By Dawn Kent Azok
July 31, 2015
Japanese automakers’ U.S. operations reached record highs last year, as production and exports climbed, along with other benchmarks.
The Japanese Automobile Manufacturers Association this week released new data on the companies’ contributions to the U.S. economy.
Among the highlights: 74 percent of Japanese-brand vehicles sold in the U.S. are built in North America, up from 71 percent in 2013.
Additionally, JAMA members hit record output levels last year, producing 3.8 million vehicles in the U.S. and exporting 472,000 of them. They also produced 4.3 million engines in the U.S.
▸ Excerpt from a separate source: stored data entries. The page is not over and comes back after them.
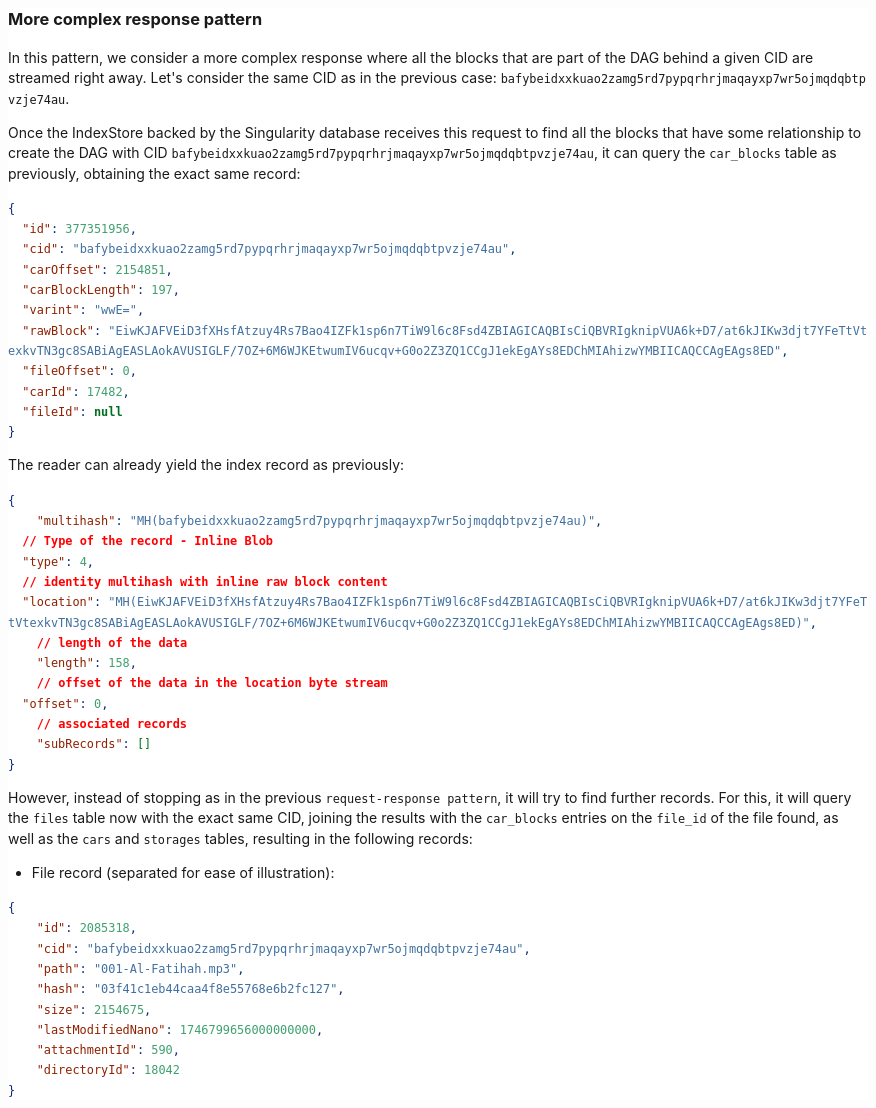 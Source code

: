 ### More complex response pattern

In this pattern, we consider a more complex response where all the blocks that are part of the DAG behind a given CID are streamed right away. Let's consider the same CID as in the previous case: `bafybeidxxkuao2zamg5rd7pypqrhrjmaqayxp7wr5ojmqdqbtpvzje74au`.

Once the IndexStore backed by the Singularity database receives this request to find all the blocks that have some relationship to create the DAG with CID `bafybeidxxkuao2zamg5rd7pypqrhrjmaqayxp7wr5ojmqdqbtpvzje74au`, it can query the `car_blocks` table as previously, obtaining the exact same record: 

```json
{
  "id": 377351956,
  "cid": "bafybeidxxkuao2zamg5rd7pypqrhrjmaqayxp7wr5ojmqdqbtpvzje74au",
  "carOffset": 2154851,
  "carBlockLength": 197,
  "varint": "wwE=",
  "rawBlock": "EiwKJAFVEiD3fXHsfAtzuy4Rs7Bao4IZFk1sp6n7TiW9l6c8Fsd4ZBIAGICAQBIsCiQBVRIgknipVUA6k+D7/at6kJIKw3djt7YFeTtVtexkvTN3gc8SABiAgEASLAokAVUSIGLF/7OZ+6M6WJKEtwumIV6ucqv+G0o2Z3ZQ1CCgJ1ekEgAYs8EDChMIAhizwYMBIICAQCCAgEAgs8ED",
  "fileOffset": 0,
  "carId": 17482,
  "fileId": null
}
```

The reader can already yield the index record as previously:

```json
{
	"multihash": "MH(bafybeidxxkuao2zamg5rd7pypqrhrjmaqayxp7wr5ojmqdqbtpvzje74au)",
  // Type of the record - Inline Blob
  "type": 4,
  // identity multihash with inline raw block content
  "location": "MH(EiwKJAFVEiD3fXHsfAtzuy4Rs7Bao4IZFk1sp6n7TiW9l6c8Fsd4ZBIAGICAQBIsCiQBVRIgknipVUA6k+D7/at6kJIKw3djt7YFeTtVtexkvTN3gc8SABiAgEASLAokAVUSIGLF/7OZ+6M6WJKEtwumIV6ucqv+G0o2Z3ZQ1CCgJ1ekEgAYs8EDChMIAhizwYMBIICAQCCAgEAgs8ED)",
	// length of the data
	"length": 158,
	// offset of the data in the location byte stream
  "offset": 0,
	// associated records
	"subRecords": []
}
```

However, instead of stopping as in the previous `request-response pattern`, it will try to find further records. For this, it will query the `files` table now with the exact same CID, joining the results with the `car_blocks` entries on the `file_id` of the file found, as well as the `cars` and `storages` tables, resulting in the following records:

- File record (separated for ease of illustration):

```json
{
	"id": 2085318,
	"cid": "bafybeidxxkuao2zamg5rd7pypqrhrjmaqayxp7wr5ojmqdqbtpvzje74au",
	"path": "001-Al-Fatihah.mp3",
	"hash": "03f41c1eb44caa4f8e55768e6b2fc127",
	"size": 2154675,
	"lastModifiedNano": 1746799656000000000,
	"attachmentId": 590,
	"directoryId": 18042
}
```

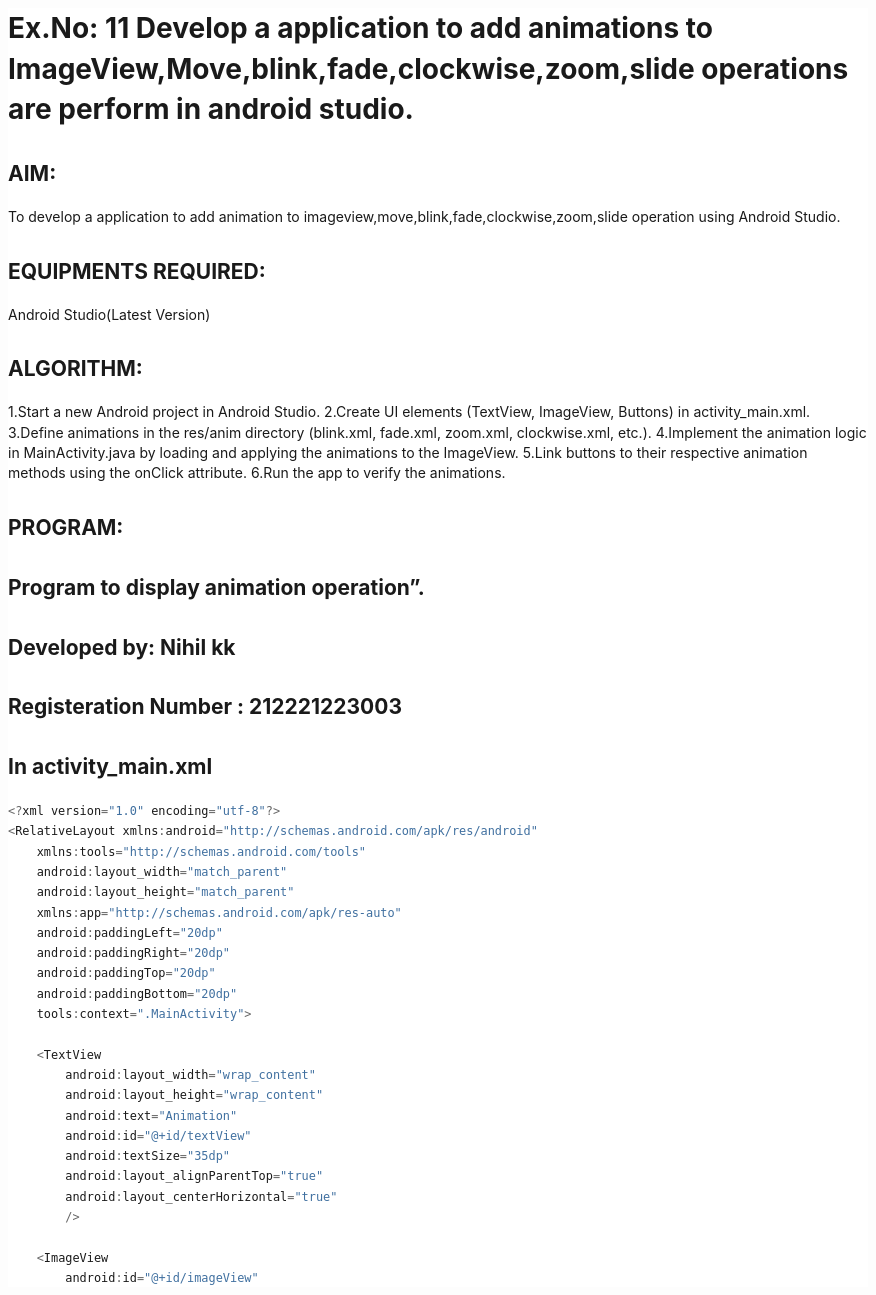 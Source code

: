 # Ex.No: 11 Develop a application to add animations to ImageView,Move,blink,fade,clockwise,zoom,slide operations are perform in android studio.


## AIM:

To develop a application to add animation to imageview,move,blink,fade,clockwise,zoom,slide operation using Android Studio.

## EQUIPMENTS REQUIRED:

Android Studio(Latest Version)

## ALGORITHM:

1.Start a new Android project in Android Studio.
2.Create UI elements (TextView, ImageView, Buttons) in activity_main.xml.
3.Define animations in the res/anim directory (blink.xml, fade.xml, zoom.xml, clockwise.xml, etc.).
4.Implement the animation logic in MainActivity.java by loading and applying the animations to the ImageView.
5.Link buttons to their respective animation methods using the onClick attribute.
6.Run the app to verify the animations.

## PROGRAM:


## Program to display animation operation”.
## Developed by: Nihil kk
## Registeration Number : 212221223003



## In activity_main.xml
```C
<?xml version="1.0" encoding="utf-8"?>
<RelativeLayout xmlns:android="http://schemas.android.com/apk/res/android"
    xmlns:tools="http://schemas.android.com/tools"
    android:layout_width="match_parent"
    android:layout_height="match_parent"
    xmlns:app="http://schemas.android.com/apk/res-auto"
    android:paddingLeft="20dp"
    android:paddingRight="20dp"
    android:paddingTop="20dp"
    android:paddingBottom="20dp"
    tools:context=".MainActivity">

    <TextView
        android:layout_width="wrap_content"
        android:layout_height="wrap_content"
        android:text="Animation"
        android:id="@+id/textView"
        android:textSize="35dp"
        android:layout_alignParentTop="true"
        android:layout_centerHorizontal="true"
        />

    <ImageView
        android:id="@+id/imageView"
``` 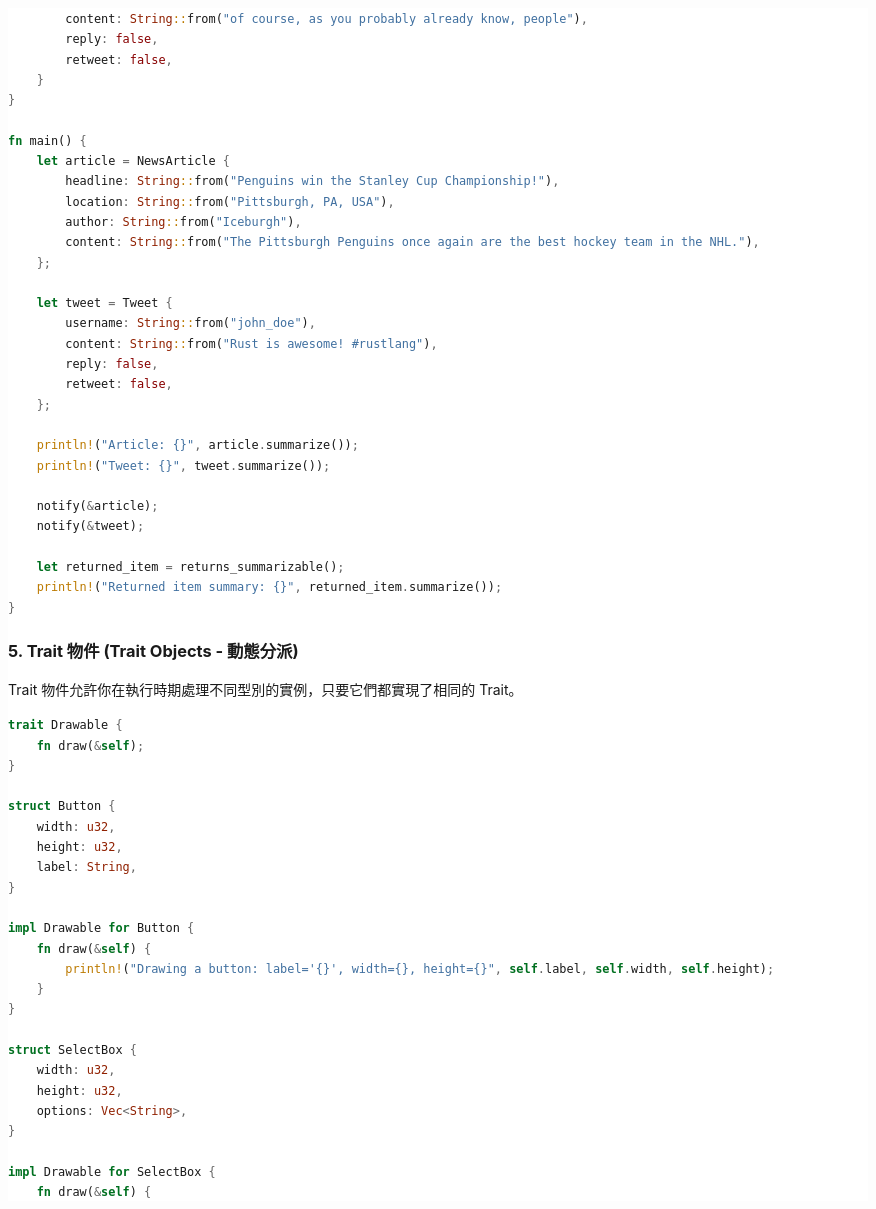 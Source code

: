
 ```rust
        content: String::from("of course, as you probably already know, people"),
        reply: false,
        retweet: false,
    }
}

fn main() {
    let article = NewsArticle {
        headline: String::from("Penguins win the Stanley Cup Championship!"),
        location: String::from("Pittsburgh, PA, USA"),
        author: String::from("Iceburgh"),
        content: String::from("The Pittsburgh Penguins once again are the best hockey team in the NHL."),
    };

    let tweet = Tweet {
        username: String::from("john_doe"),
        content: String::from("Rust is awesome! #rustlang"),
        reply: false,
        retweet: false,
    };

    println!("Article: {}", article.summarize());
    println!("Tweet: {}", tweet.summarize());

    notify(&article);
    notify(&tweet);

    let returned_item = returns_summarizable();
    println!("Returned item summary: {}", returned_item.summarize());
}
```

### 5. Trait 物件 (Trait Objects - 動態分派)

Trait 物件允許你在執行時期處理不同型別的實例，只要它們都實現了相同的 Trait。

```rust
trait Drawable {
    fn draw(&self);
}

struct Button {
    width: u32,
    height: u32,
    label: String,
}

impl Drawable for Button {
    fn draw(&self) {
        println!("Drawing a button: label='{}', width={}, height={}", self.label, self.width, self.height);
    }
}

struct SelectBox {
    width: u32,
    height: u32,
    options: Vec<String>,
}

impl Drawable for SelectBox {
    fn draw(&self) {
``` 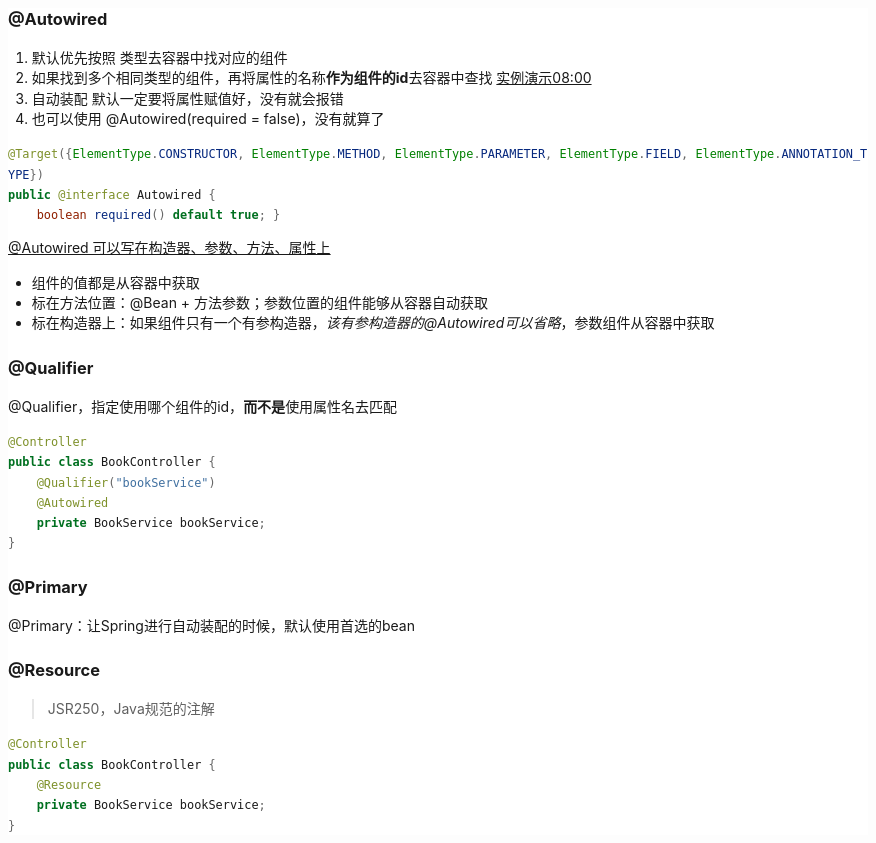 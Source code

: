 

### @Autowired

1. 默认优先按照 类型去容器中找对应的组件
2. 如果找到多个相同类型的组件，再将属性的名称**作为组件的id**去容器中查找  [实例演示08:00](https://www.bilibili.com/video/BV1gW411W7wy?p=20)  
3. 自动装配 默认一定要将属性赋值好，没有就会报错
4. 也可以使用 @Autowired(required = false)，没有就算了



```java
@Target({ElementType.CONSTRUCTOR, ElementType.METHOD, ElementType.PARAMETER, ElementType.FIELD, ElementType.ANNOTATION_TYPE})
public @interface Autowired {
    boolean required() default true; }
```

[@Autowired 可以写在构造器、参数、方法、属性上](https://www.bilibili.com/video/BV1gW411W7wy?t=174&p=22)	

- 组件的值都是从容器中获取
- 标在方法位置：@Bean + 方法参数；参数位置的组件能够从容器自动获取
- 标在构造器上：如果组件只有一个有参构造器，*该有参构造器的@Autowired可以省略*，参数组件从容器中获取







### @Qualifier

@Qualifier，指定使用哪个组件的id，**而不是**使用属性名去匹配 

```java
@Controller
public class BookController {
    @Qualifier("bookService")
    @Autowired
    private BookService bookService;
}
```



### @Primary

@Primary：让Spring进行自动装配的时候，默认使用首选的bean



### @Resource

> JSR250，Java规范的注解

```java
@Controller
public class BookController {
    @Resource
    private BookService bookService;
}
```
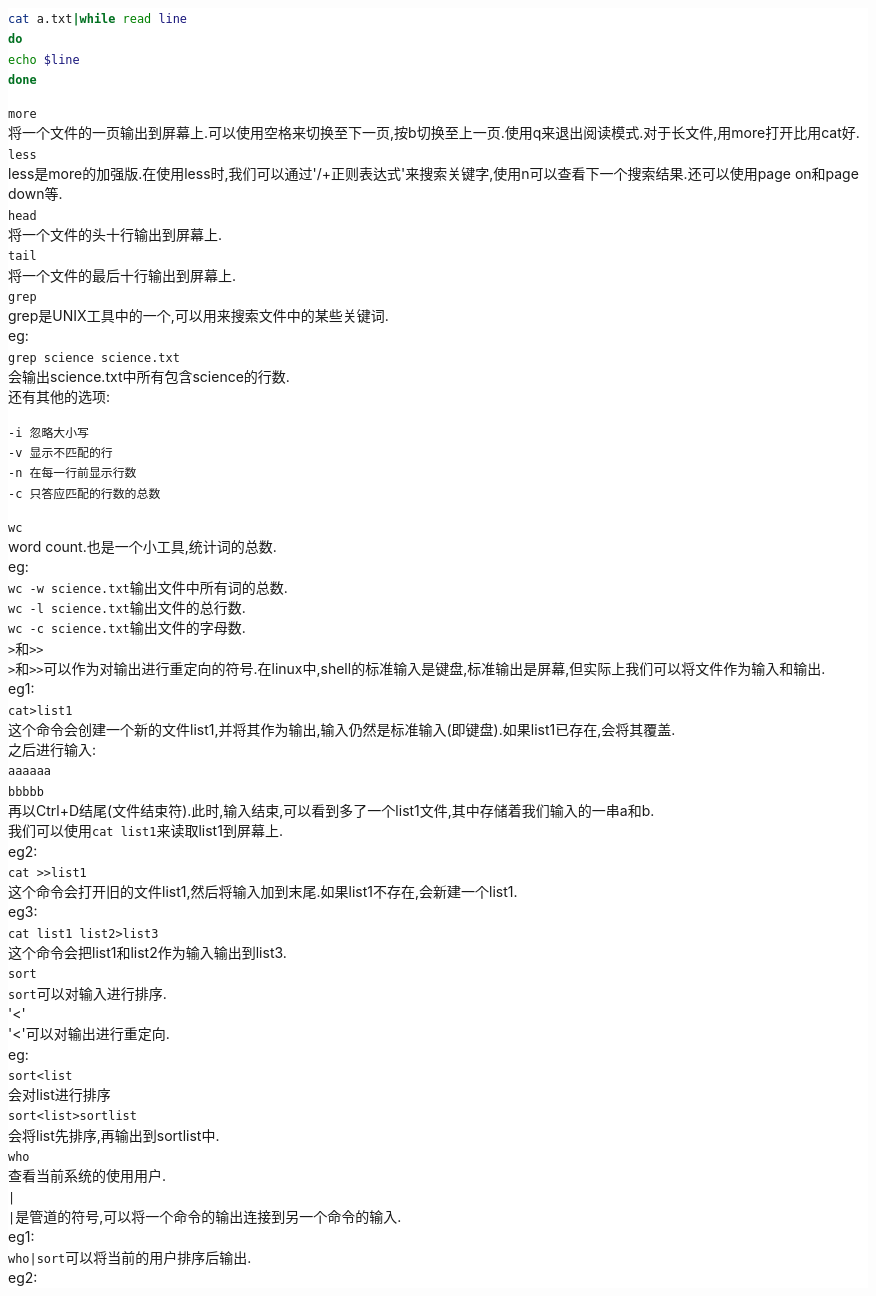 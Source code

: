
```sh 
cat a.txt|while read line  
do  
echo $line
done
```
`more`  
将一个文件的一页输出到屏幕上.可以使用空格来切换至下一页,按b切换至上一页.使用q来退出阅读模式.对于长文件,用more打开比用cat好.  
`less`  
less是more的加强版.在使用less时,我们可以通过'/+正则表达式'来搜索关键字,使用n可以查看下一个搜索结果.还可以使用page on和page down等.  
`head`  
将一个文件的头十行输出到屏幕上.  
`tail`  
将一个文件的最后十行输出到屏幕上.  
`grep`  
grep是UNIX工具中的一个,可以用来搜索文件中的某些关键词.  
eg:  
`grep science science.txt`  
会输出science.txt中所有包含science的行数.  
还有其他的选项:  
```sh 
-i 忽略大小写
-v 显示不匹配的行
-n 在每一行前显示行数
-c 只答应匹配的行数的总数
```
`wc`  
word count.也是一个小工具,统计词的总数.  
eg:  
`wc -w science.txt`输出文件中所有词的总数.  
`wc -l science.txt`输出文件的总行数.  
`wc -c science.txt`输出文件的字母数.  
`>`和`>>`  
`>`和`>>`可以作为对输出进行重定向的符号.在linux中,shell的标准输入是键盘,标准输出是屏幕,但实际上我们可以将文件作为输入和输出.  
eg1:  
`cat>list1`  
这个命令会创建一个新的文件list1,并将其作为输出,输入仍然是标准输入(即键盘).如果list1已存在,会将其覆盖.  
之后进行输入:  
`aaaaaa`  
`bbbbb`  
再以Ctrl+D结尾(文件结束符).此时,输入结束,可以看到多了一个list1文件,其中存储着我们输入的一串a和b.  
我们可以使用`cat list1`来读取list1到屏幕上.  
eg2:  
`cat >>list1`  
这个命令会打开旧的文件list1,然后将输入加到末尾.如果list1不存在,会新建一个list1.  
eg3:  
`cat list1 list2>list3`  
这个命令会把list1和list2作为输入输出到list3.  
`sort`  
`sort`可以对输入进行排序.  
'<'  
'<'可以对输出进行重定向.  
eg:  
`sort<list`  
会对list进行排序  
`sort<list>sortlist`  
会将list先排序,再输出到sortlist中.  
`who`  
查看当前系统的使用用户.  
`|`  
`|`是管道的符号,可以将一个命令的输出连接到另一个命令的输入.  
eg1:  
`who|sort`可以将当前的用户排序后输出.  
eg2:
Meanwhile, Japanese purchases of U.S. automotive parts climbed to nearly $66 billion.
Alabama’s auto industry plays a role in the data. The state is home to a Honda auto assembly plant in Talladega County and a Toyota engine plant in Huntsville. Both have local supplier networks.
Mark Jackson, CEO of Birmingham teleconferencing provider Moreson Conferencing and Alabama’s honorary consul general of Japan, said the U.S. and Japan have successfully rebuilt their relationships over the past 70 years, and the automotive industry is one of the sectors that proves it.
“Alabama is home to some of Japan’s largest investments, Honda and Toyota being just two of the 71 Japanese owned companies in our state. Their products set the bar for quality, affordability and endurance,” he said.
The latest JAMA data follows a similar release last month, which showed growing investment and employment at the companies’ U.S. operations.